Optimizing Triangle Dimensions for Circumscribing a Circle

[John O' Meara]

Homework Statement

Find the dimensions of an isosceles triangle of least area that can be circumscribed about a circle of radius R.

Homework Equations

Let a,b, and c denote the lengths of the sides of this triangle and c=b. Then the angles opposite these sides are A, B and C respectively, (B=C). Let B' be the angle between the radius R and the side a. See attached figure.

The Attempt at a Solution

The quantity to be minimumized is the area of the triangle. I am not too sure how to go about this but the area of the triangle S=\frac{a}{2}(R+R \sin(B')). Now 2B'+2A=pi, therefore B' =\frac{\pi}{2}-A \mbox{ therefore} \sin (B') = \sin(\frac{\pi}{2}-A) = \sin(\frac{\pi}{2}+A). Therefore S=\frac{a}{2}R(1+\sin(\frac{\pi}{2}+A)).
If I differentiate this implicitly I get \frac{a}{2}+\frac{a}{2}R\frac{d}{dR}R \sin(\frac{\pi}{2}+A) + \frac{a}{2} \sin(\frac{\pi}{2}+A)=0.
I need to find an expression for the \sin(\frac{\pi}{2}+A).
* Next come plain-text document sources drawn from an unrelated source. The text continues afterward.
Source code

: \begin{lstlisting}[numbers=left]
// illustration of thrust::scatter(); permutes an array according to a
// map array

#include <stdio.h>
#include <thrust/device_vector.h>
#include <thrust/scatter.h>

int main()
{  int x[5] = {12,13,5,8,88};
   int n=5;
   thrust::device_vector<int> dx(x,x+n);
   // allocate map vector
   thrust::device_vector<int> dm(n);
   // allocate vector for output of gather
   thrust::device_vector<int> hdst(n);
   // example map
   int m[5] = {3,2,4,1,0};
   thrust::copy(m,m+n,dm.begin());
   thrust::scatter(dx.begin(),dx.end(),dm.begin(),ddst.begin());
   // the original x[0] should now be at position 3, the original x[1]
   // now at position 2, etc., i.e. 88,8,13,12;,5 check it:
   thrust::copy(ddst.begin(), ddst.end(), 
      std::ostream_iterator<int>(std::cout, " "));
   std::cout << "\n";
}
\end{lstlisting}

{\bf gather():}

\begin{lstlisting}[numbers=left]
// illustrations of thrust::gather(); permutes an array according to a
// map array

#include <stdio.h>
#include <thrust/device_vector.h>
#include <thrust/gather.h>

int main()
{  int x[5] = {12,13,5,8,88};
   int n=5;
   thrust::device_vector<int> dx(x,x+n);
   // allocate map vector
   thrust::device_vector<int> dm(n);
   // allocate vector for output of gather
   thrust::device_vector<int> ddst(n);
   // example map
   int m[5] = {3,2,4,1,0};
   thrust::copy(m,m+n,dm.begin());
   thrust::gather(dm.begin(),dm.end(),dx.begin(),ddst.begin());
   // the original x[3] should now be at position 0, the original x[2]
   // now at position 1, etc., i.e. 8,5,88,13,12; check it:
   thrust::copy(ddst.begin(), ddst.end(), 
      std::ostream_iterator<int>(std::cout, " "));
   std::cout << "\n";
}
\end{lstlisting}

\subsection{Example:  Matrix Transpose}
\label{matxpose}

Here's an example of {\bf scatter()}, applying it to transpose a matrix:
I cannot see one suitable.
thanks for helping.

 

[LCKurtz]

I notice that only 5 people (6 counting me) have viewed your document. Most people will not go to the trouble of opening a Word document to see a simple figure. Had more people looked, you might have learned sooner that you are trying to work the wrong problem. The question asks for a triangle circumscribed about the circle, not inscribed as you have pictured.

If you think about it the minimum area inscribed such "triangle" would have area 0.

 

[John O' Meara]

Thanks for the reply. I hope the new word attachment has the situtation described correctly. I still have the problem of finding the minimized area of this triangle though. The area of the triangle is T = \frac{a}{2} b \sin(C) I have a,b and sinC to express in terms of the radius of the circle R. or what should my approach be? Maybe I should differentiate implicitly the area, T, first, and then substitute in expressions for a, b, sinC. Finding suitable expressions is the problem for me. Thanks in advance.

 

[John O' Meara]

I do not know why this new attachment didn't post in my last post.

 

[John O' Meara]

T=\frac{a}{2} c \sin(B) \mbox{therefore we have } T = \frac{a}{2} c \frac{x+2R}{c} The c's cancel out, now the problem is to find an expression for a from the figure in terms of x and R only? Or is there a more simple way to do this?

 

[John O' Meara]

Ok, I found another formula for the area of this triangle area =R*s, where R =radius of the circle just touching each of the sides and lies inside the triangle, and s = \frac{a+b+c}{2}, but if you differentiate this w.r.t., R and put result equal to 0, you get s=0 i.e., \frac{a+2b}{2}=0 Then a=-2b clearly wrong. Please help and Thanks very much for the help.